## Instructions to follow
Return every line below exactly, leaving nothing out.

--- Information supplied Enclosed Below ---

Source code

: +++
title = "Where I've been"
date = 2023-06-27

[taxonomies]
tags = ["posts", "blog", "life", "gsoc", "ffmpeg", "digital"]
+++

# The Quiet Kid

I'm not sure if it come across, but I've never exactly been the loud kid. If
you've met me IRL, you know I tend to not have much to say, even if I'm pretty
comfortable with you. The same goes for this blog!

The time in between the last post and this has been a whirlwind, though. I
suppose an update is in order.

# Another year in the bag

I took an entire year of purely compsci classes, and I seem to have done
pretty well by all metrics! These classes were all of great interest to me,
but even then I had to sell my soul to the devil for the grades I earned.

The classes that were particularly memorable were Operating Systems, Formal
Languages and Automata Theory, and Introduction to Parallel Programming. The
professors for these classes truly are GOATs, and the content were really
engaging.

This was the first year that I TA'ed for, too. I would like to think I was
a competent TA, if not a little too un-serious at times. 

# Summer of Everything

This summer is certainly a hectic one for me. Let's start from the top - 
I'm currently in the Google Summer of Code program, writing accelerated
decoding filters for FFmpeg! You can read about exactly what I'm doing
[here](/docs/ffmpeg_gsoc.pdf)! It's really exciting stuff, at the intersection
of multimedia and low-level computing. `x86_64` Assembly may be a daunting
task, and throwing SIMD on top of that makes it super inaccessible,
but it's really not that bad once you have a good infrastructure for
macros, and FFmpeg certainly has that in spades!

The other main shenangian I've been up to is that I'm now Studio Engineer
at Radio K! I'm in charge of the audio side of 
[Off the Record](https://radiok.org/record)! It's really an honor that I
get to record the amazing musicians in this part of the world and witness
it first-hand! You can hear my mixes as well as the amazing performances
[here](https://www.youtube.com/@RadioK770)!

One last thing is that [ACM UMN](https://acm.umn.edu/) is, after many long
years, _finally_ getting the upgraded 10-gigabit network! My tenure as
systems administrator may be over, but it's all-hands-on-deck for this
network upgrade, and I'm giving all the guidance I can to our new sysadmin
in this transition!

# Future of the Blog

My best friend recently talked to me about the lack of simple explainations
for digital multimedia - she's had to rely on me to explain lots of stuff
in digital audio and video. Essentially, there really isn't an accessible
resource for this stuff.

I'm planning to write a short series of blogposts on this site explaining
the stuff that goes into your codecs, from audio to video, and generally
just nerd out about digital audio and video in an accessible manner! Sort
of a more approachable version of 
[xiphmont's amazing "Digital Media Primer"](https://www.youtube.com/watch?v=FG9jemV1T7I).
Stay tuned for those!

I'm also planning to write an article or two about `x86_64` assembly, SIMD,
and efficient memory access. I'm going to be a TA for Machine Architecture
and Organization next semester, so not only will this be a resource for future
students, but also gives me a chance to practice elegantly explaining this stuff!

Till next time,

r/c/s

--- End of Enclosed Information supplied ---

## Reply to the task
Source code

: +++
title = "Where I've been"
date = 2023-06-27

[taxonomies]
tags = ["posts", "blog", "life", "gsoc", "ffmpeg", "digital"]
+++

# The Quiet Kid

I'm not sure if it come across, but I've never exactly been the loud kid. If
you've met me IRL, you know I tend to not have much to say, even if I'm pretty
comfortable with you. The same goes for this blog!

The time in between the last post and this has been a whirlwind, though. I
suppose an update is in order.

# Another year in the bag

I took an entire year of purely compsci classes, and I seem to have done
pretty well by all metrics! These classes were all of great interest to me,
but even then I had to sell my soul to the devil for the grades I earned.

The classes that were particularly memorable were Operating Systems, Formal
Languages and Automata Theory, and Introduction to Parallel Programming. The
professors for these classes truly are GOATs, and the content were really
engaging.

This was the first year that I TA'ed for, too. I would like to think I was
a competent TA, if not a little too un-serious at times. 

# Summer of Everything

This summer is certainly a hectic one for me. Let's start from the top - 
I'm currently in the Google Summer of Code program, writing accelerated
decoding filters for FFmpeg! You can read about exactly what I'm doing
[here](/docs/ffmpeg_gsoc.pdf)! It's really exciting stuff, at the intersection
of multimedia and low-level computing. `x86_64` Assembly may be a daunting
task, and throwing SIMD on top of that makes it super inaccessible,
but it's really not that bad once you have a good infrastructure for
macros, and FFmpeg certainly has that in spades!

The other main shenangian I've been up to is that I'm now Studio Engineer
at Radio K! I'm in charge of the audio side of 
[Off the Record](https://radiok.org/record)! It's really an honor that I
get to record the amazing musicians in this part of the world and witness
it first-hand! You can hear my mixes as well as the amazing performances
[here](https://www.youtube.com/@RadioK770)!

One last thing is that [ACM UMN](https://acm.umn.edu/) is, after many long
years, _finally_ getting the upgraded 10-gigabit network! My tenure as
systems administrator may be over, but it's all-hands-on-deck for this
network upgrade, and I'm giving all the guidance I can to our new sysadmin
in this transition!

# Future of the Blog

My best friend recently talked to me about the lack of simple explainations
for digital multimedia - she's had to rely on me to explain lots of stuff
in digital audio and video. Essentially, there really isn't an accessible
resource for this stuff.

I'm planning to write a short series of blogposts on this site explaining
the stuff that goes into your codecs, from audio to video, and generally
just nerd out about digital audio and video in an accessible manner! Sort
of a more approachable version of 
[xiphmont's amazing "Digital Media Primer"](https://www.youtube.com/watch?v=FG9jemV1T7I).
Stay tuned for those!

I'm also planning to write an article or two about `x86_64` assembly, SIMD,
and efficient memory access. I'm going to be a TA for Machine Architecture
and Organization next semester, so not only will this be a resource for future
students, but also gives me a chance to practice elegantly explaining this stuff!

Till next time,

r/c/s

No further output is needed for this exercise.